Tuesday, May 7, 2013

Neighborfood - SoHo

While trolling local restaurant websites recently (these are the things I do for fun), I stumbled across an entity hitherto unknown to me called Dishcrawl, a San Francisco-based organization that employs "ambassadors" in various cities across the U.S. and Canada to set up dining events for enthusiastic gastronomes. Near as I can tell, two different events are typically offered: one involving 4 restaurants in a given evening (the "Dishcrawl") and a second, longer variant that covers a larger geographic area and goes by the name "Neighborfood", a visit to 8 dining establishments in one stretch. Quickly realizing that I've already been doing my own rendition of these in Chicago and other places while on vacation, I excitedly informed Mrs. Hackknife that we'd be attending the next Tampa Dishcrawl event, which was a Neighborfood tour of a food-heavy stretch of South Howard Street (or "SoHo" to locals), just west of downtown.

By 1:45p on a recent Sunday, the missus and I were parked just outside of Hugo's Spanish Restaurant (931 S. Howard), our meeting point for the tour. Hugo's is normally closed on Sundays, but they had graciously agreed to host the group as we began our dining itinerary with a small version of the house Cuban sandwich. It's been a few months since I wrote about the Cuban, so I'll recap - the most common version includes ham, roast pork, Swiss cheese, pickles, and mustard on fresh Cuban bread (similar to a baguette, except baked with a little lard in honor of our dear friend, the pig). Hugo's Cuban was served cold instead of toasted (not sure if there's an "official" prep - I've seen it both ways) and I can now say that I think I prefer mine to be hot, so as to have crunchy bread and gooey cheese. The next stop was literally right next door at Tate's Pizza (927 S. Howard), a small, nondescript Italian joint run by 3 rail-thin proprietors who must have unnaturally-strong metabolisms (no joke - I suspect a strong gust of wind might topple them all). What they lack in weight they make up for in enthusiasm (very gracious and welcoming hosts) and prowess in the kitchen, as the house chicken wings were terrific, a perfectly balanced blend of sweet and heat in a tasty little package. Just as good was the thin crust pizza they brought out - my favorite was the Ruskin, a pie featuring olive oil instead of tomato sauce, topped with garlic, tomato, and unspecified "special seasonings". Since this was only Stop 2 of 8, I had to restrain myself from filling up on extra pizza and wings.

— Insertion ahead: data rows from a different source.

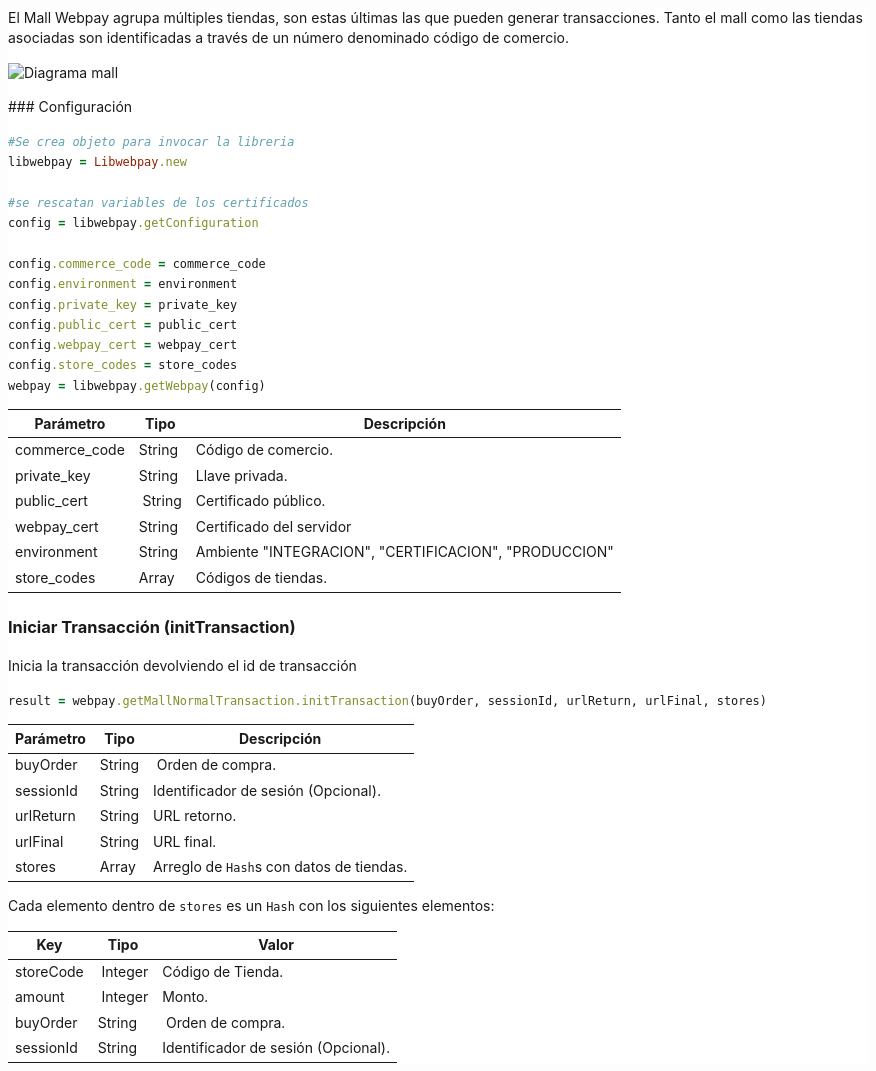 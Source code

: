 El Mall Webpay agrupa múltiples tiendas, son estas últimas las que pueden generar transacciones. Tanto el mall como las tiendas asociadas son identificadas a través de un número denominado código de comercio.


![Diagrama mall](doc/img/mall.png)

### Configuración

```ruby
#Se crea objeto para invocar la libreria
libwebpay = Libwebpay.new
              
#se rescatan variables de los certificados              
config = libwebpay.getConfiguration

config.commerce_code = commerce_code
config.environment = environment
config.private_key = private_key
config.public_cert = public_cert
config.webpay_cert = webpay_cert
config.store_codes = store_codes
webpay = libwebpay.getWebpay(config)
```
Parámetro | Tipo | Descripción
--------- | ------- | -----------
commerce_code | String | Código de comercio.
private_key | String | Llave privada.
public_cert | String | Certificado público.
webpay_cert | String | Certificado del servidor
environment | String | Ambiente "INTEGRACION", "CERTIFICACION", "PRODUCCION"
store_codes | Array | Códigos de tiendas.

### Iniciar Transacción (initTransaction)

Inicia la transacción devolviendo el id de transacción

```ruby
result = webpay.getMallNormalTransaction.initTransaction(buyOrder, sessionId, urlReturn, urlFinal, stores)
```

Parámetro | Tipo | Descripción
--------- | ------- | -----------
buyOrder | String | Orden de compra.
sessionId | String | Identificador de sesión (Opcional).
urlReturn | String | URL retorno. 
urlFinal | String | URL final.
stores | Array | Arreglo de `Hash`s con datos de tiendas.

Cada elemento dentro de `stores` es un `Hash` con los siguientes elementos:

Key | Tipo | Valor
--------- | ------- | -----------
storeCode  | Integer | Código de Tienda.
amount | Integer | Monto.
buyOrder | String | Orden de compra.
sessionId | String | Identificador de sesión (Opcional).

Trying to stay on schedule, our chaperones herded us out of Tate's after only about 10 minutes for our third destination, Green Lemon (915 S. Howard), a modern Mexican restaurant that reminded me of Chicago's Frontera Grill (although a bit hipper) or Big Star (with less whiskey and a wider menu). Unlike Hugo's, GL is alive and vibrant on Sunday afternoons, catering to a late-waking crowd seeking to shake off last night's excesses with huevos, tacos, and, for the braver souls, the occasional tequila flight (I also noticed a number of patrons sipping margarita glasses containing upturned beer bottles - not sure what that's all about). We were each served a gigante chicken taco, avocado-glazed buffalo chicken pieces with crispy onions, julienne jalapeno peppers/celery, blue cheese crumbles, and a lime Caesar dressing. Potent as it sounds, I was able to take a little of the edge off with a house margarita (sans beer bottle - see photo below).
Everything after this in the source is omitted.